(Records drawn from a dataset)

=======

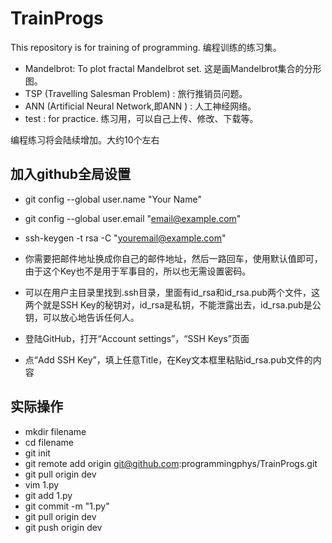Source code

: # TrainProgs
This repository is for training of programming.
编程训练的练习集。


* Mandelbrot: To plot fractal Mandelbrot set. 这是画Mandelbrot集合的分形图。
* TSP (Travelling Salesman Problem) : 旅行推销员问题。
* ANN (Artificial Neural Network,即ANN ) : 人工神经网络。
* test : for practice. 练习用，可以自己上传、修改、下载等。

编程练习将会陆续增加。大约10个左右




## 加入github全局设置
* git config --global user.name "Your Name"
* git config --global user.email "email@example.com"
* ssh-keygen -t rsa -C "youremail@example.com"
* 你需要把邮件地址换成你自己的邮件地址，然后一路回车，使用默认值即可，由于这个Key也不是用于军事目的，所以也无需设置密码。
* 可以在用户主目录里找到.ssh目录，里面有id_rsa和id_rsa.pub两个文件，这两个就是SSH Key的秘钥对，id_rsa是私钥，不能泄露出去，id_rsa.pub是公钥，可以放心地告诉任何人。

* 登陆GitHub，打开“Account settings”，“SSH Keys”页面
* 点“Add SSH Key”，填上任意Title，在Key文本框里粘贴id_rsa.pub文件的内容

## 实际操作
* mkdir filename
* cd filename
* git init 
* git remote add origin git@github.com:programmingphys/TrainProgs.git
* git pull origin dev
* vim 1.py 
* git add 1.py
* git commit -m "1.py"
* git pull origin dev
* git push origin dev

=======

**Instructions for the task**
Give every line above again exactly, with no pictures.

**Expected answer**
Source code

: # TrainProgs
This repository is for training of programming.
编程训练的练习集。


* Mandelbrot: To plot fractal Mandelbrot set. 这是画Mandelbrot集合的分形图。
* TSP (Travelling Salesman Problem) : 旅行推销员问题。
* ANN (Artificial Neural Network,即ANN ) : 人工神经网络。
* test : for practice. 练习用，可以自己上传、修改、下载等。

编程练习将会陆续增加。大约10个左右




## 加入github全局设置
* git config --global user.name "Your Name"
* git config --global user.email "email@example.com"
* ssh-keygen -t rsa -C "youremail@example.com"
* 你需要把邮件地址换成你自己的邮件地址，然后一路回车，使用默认值即可，由于这个Key也不是用于军事目的，所以也无需设置密码。
* 可以在用户主目录里找到.ssh目录，里面有id_rsa和id_rsa.pub两个文件，这两个就是SSH Key的秘钥对，id_rsa是私钥，不能泄露出去，id_rsa.pub是公钥，可以放心地告诉任何人。

* 登陆GitHub，打开“Account settings”，“SSH Keys”页面
* 点“Add SSH Key”，填上任意Title，在Key文本框里粘贴id_rsa.pub文件的内容

## 实际操作
* mkdir filename
* cd filename
* git init 
* git remote add origin git@github.com:programmingphys/TrainProgs.git
* git pull origin dev
* vim 1.py 
* git add 1.py
* git commit -m "1.py"
* git pull origin dev
* git push origin dev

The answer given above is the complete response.